Sei que Joel e tantos outros já passaram por essa fase também. E suspeito que se voltarmos um pouco mais no tempo, veremos que provavelmente já fomos também mais inocentes às ideias de esquerda e às armadilhas da vida intelectual como um todo. Agora, um pouco mais preparados, podemos constatar que evoluímos e fomos desenvolvendo, aprimorando, nossa capacidade de juízo. Ora, tal progresso seria completamente impossível se não tivéssemos errado, não é mesmo? Afinal, que é o progresso senão a superação dos erros? Olavo é, creio, um dos erros mais importantes pelos quais devemos passar.

Costumo dizer ao meu irmão que há três passos para se iniciar na vida filosófica e intelectual: O primeiro é refutar o relativismo; o segundo é refutar o marxismo; e o terceiro é refutar o olavismo. Certamente que é uma piada, mas não deixa de ser séria. Creio mesmo que é preciso dialetizar, absorver o que há de bom e depois derrotar a erística olavética. Insisto que para o real investigador do mundo não há outra alternativa: é preciso investigar toda filosofia — ou filodoxia — que reivindique o status de verdade última. 

Puxando sardinha para o meu lado, faço notar que outro tema importante na obra de Olavo é o estímulo ao autodidatismo, aspecto educacional e cognitivo praticamente ignorado no sistema de ensino oficial. Jamais conheci um intelectual de língua portuguesa que desse tanta ênfase à curiosidade intelectual autônoma e espontânea e ao mesmo tempo fosse tão acessível quanto Olavo, e digo isso como um interessado em autodidatismo.

Não que não haja grandes defensores da pedagogia libertária entre os intelectuais brasileiros. Ainda reluzem os nomes de Jaime Cubero e Maurício Tragtenberg entre os expoentes do assunto. Mas, verdade seja dita, nenhum deles possui a mesma acessibilidade que a obra de Olavo.

Vejamos, por exemplo, o meu triste caso. Sou um sujeito pobre, e livro no Brasil é um troço bastante caro. Bibliotecas públicas, para quem mora no interior, são sempre distantes e extremamente precárias. Se desejo me educar, me informar, e então passo a ter contato com a obra de um sujeito preocupado justamente em não se prender a ideia de que educação é algo externo, feita num lugar específico e validada por carimbos oficiais; sendo ainda um sujeito culto e com variadas referências bibliográficas, é óbvio que ele terá papel importante em incentivar minha vida intelectual.

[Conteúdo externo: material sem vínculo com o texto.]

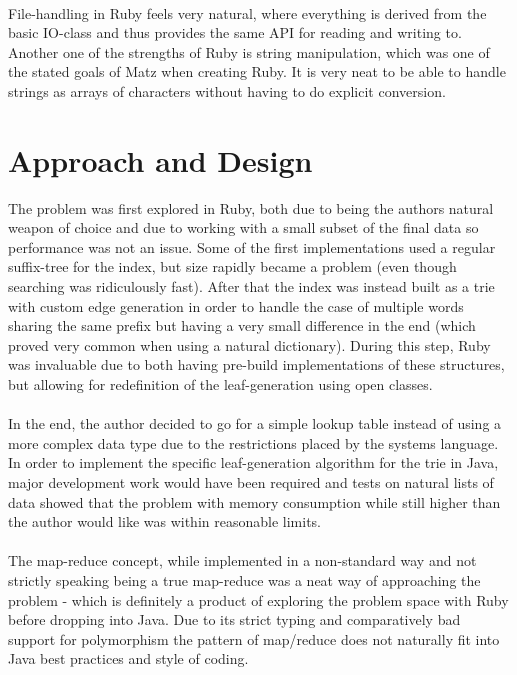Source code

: \documentclass[a4paper,10pt]{article}
\begin{document}
\paragraph{}
File-handling in Ruby feels very natural, where everything is derived from the basic IO-class and thus provides the same API for reading and writing to. Another one of the strengths of Ruby is string manipulation, which was one of the stated goals of Matz when creating Ruby. It is very neat to be able to handle strings as arrays of characters without having to do explicit conversion.

\section{Approach and Design}
The problem was first explored in Ruby, both due to being the authors natural weapon of choice and due to working with a small subset of the final data so performance was not an issue. Some of the first implementations used a regular suffix-tree for the index, but size rapidly became a problem (even though searching was ridiculously fast). After that the index was instead built as a trie with custom edge generation in order to handle the case of multiple words sharing the same prefix but having a very small difference in the end (which proved very common when using a natural dictionary). During this step, Ruby was invaluable due to both having pre-build implementations of these structures, but allowing for redefinition of the leaf-generation using open classes. 
\paragraph{}
In the end, the author decided to go for a simple lookup table instead of using a more complex data type due to the restrictions placed by the systems language. In order to implement the specific leaf-generation algorithm for the trie in Java, major development work would have been required and tests on natural lists of data showed that the problem with memory consumption while still higher than the author would like was within reasonable limits. 
\paragraph{}
The map-reduce concept, while implemented in a non-standard way and not strictly speaking being a true map-reduce was a neat way of approaching the problem - which is definitely a product of exploring the problem space with Ruby before dropping into Java. Due to its strict typing and comparatively bad support for polymorphism the pattern of map/reduce does not naturally fit into Java best practices and style of coding.
\end{document}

Precisamente o mesmo incentivo que me levou a instruir-me sobre posições outras e chegar até intelectuais como Joel Pinheiro ou mesmo o heterodoxo e interessantíssimo Uriel Irigaray. Nesse aspecto, Olavo está muito a frente dos intelectuais da academia que falam para pessoas que desejam carimbos e ignoram por completo as que estão ávidas por conhecimento. Afinal, porque as pessoas fora da universidade não poderiam buscar se educar e obter um bom nível cultural e humanístico? A falta quase total de consideração aos autodidatas deste país mostra que tal questão nem sequer passa pela cabeça de nossos pedagogos.

De qualquer forma, assuma ou não o Joel, a verdade é que Olavo tem lá suas qualidades, algumas das quais procurei mencionar neste texto. Além disso, Olavo também tem mérito: é o pai espiritual da Nova Direita, sendo uma figura proeminente no novo vigor que recebeu o ambiente intelectual brasileiro, principalmente na internet, particularmente nos últimos dez anos.

Sem dúvidas, é preciso falar sobre ele. Diria ainda que é preciso lê-lo e enfrentá-lo, e até mesmo expô-lo como fez o Marco Antônio Villa, como o próprio Joel está a fazer agora.

Enfim, digo com todas as letras: até que apareça um intelectual popular, realmente culto e bem mais simpático, o Guru da Virgínia será um mal necessário. E os que, como Joel, Uriel e Razzo, conseguirem passar por ele, certamente sairão fortalecidos e poderão contribuir intelectualmente, confrontado as incongruências do guru e abrindo os olhos das pessoas.